Look below for the line with "When we plot", then give it again exactly, along with every line that comes after it, the final line included.

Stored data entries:
--------------------

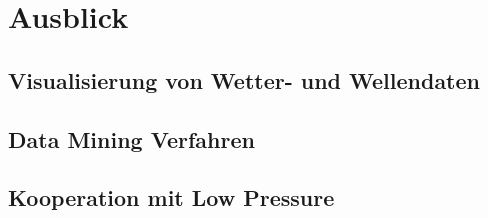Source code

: \chapter{Ausblick}

\section{Visualisierung von Wetter- und Wellendaten}

\section{Data Mining Verfahren}
\section{Kooperation mit Low Pressure}

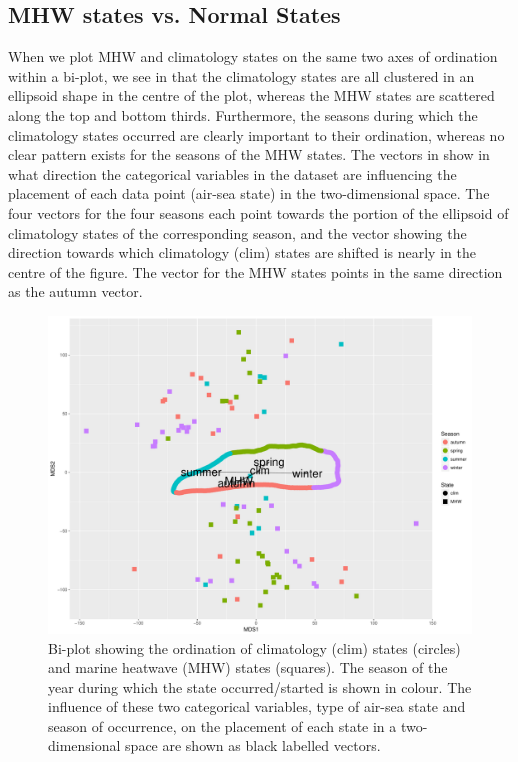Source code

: \documentclass[a4paper,10pt,review]{elsarticle}
\begin{document}
\subsection{MHW states vs. Normal States}
When we plot MHW and climatology states on the same two axes of ordination within a bi-plot, we see in  that the climatology states are all clustered in an ellipsoid shape in the centre of the plot, whereas the MHW states are scattered along the top and bottom thirds. Furthermore, the seasons during which the climatology states occurred are clearly important to their ordination, whereas no clear pattern exists for the seasons of the MHW states. The vectors in  show in what direction the categorical variables in the dataset are influencing the placement of each data point (air-sea state) in the two-dimensional space. The four vectors for the four seasons each point towards the portion of the ellipsoid of climatology states of the corresponding season, and  the vector showing the direction towards which climatology (clim) states are shifted is nearly in the centre of the figure. The vector for the MHW states points in the same direction as the autumn vector.

\begin{figure}
\includegraphics[width=1.0\textwidth]{figure_3.pdf}
\caption{Bi-plot showing the ordination of climatology (clim) states (circles) and marine heatwave (MHW) states (squares). The season of the year during which the state occurred/started is shown in colour. The influence of these two categorical variables, type of air-sea state and season of occurrence, on the placement of each state in a two-dimensional space are shown as black labelled vectors.}
\label{figure3}
\end{figure}
\end{document}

--------------------

# Solution to this exercise
When we plot MHW and climatology states on the same two axes of ordination within a bi-plot, we see in  that the climatology states are all clustered in an ellipsoid shape in the centre of the plot, whereas the MHW states are scattered along the top and bottom thirds. Furthermore, the seasons during which the climatology states occurred are clearly important to their ordination, whereas no clear pattern exists for the seasons of the MHW states. The vectors in  show in what direction the categorical variables in the dataset are influencing the placement of each data point (air-sea state) in the two-dimensional space. The four vectors for the four seasons each point towards the portion of the ellipsoid of climatology states of the corresponding season, and  the vector showing the direction towards which climatology (clim) states are shifted is nearly in the centre of the figure. The vector for the MHW states points in the same direction as the autumn vector.

\begin{figure}
\includegraphics[width=1.0\textwidth]{figure_3.pdf}
\caption{Bi-plot showing the ordination of climatology (clim) states (circles) and marine heatwave (MHW) states (squares). The season of the year during which the state occurred/started is shown in colour. The influence of these two categorical variables, type of air-sea state and season of occurrence, on the placement of each state in a two-dimensional space are shown as black labelled vectors.}
\label{figure3}
\end{figure}
\end{document}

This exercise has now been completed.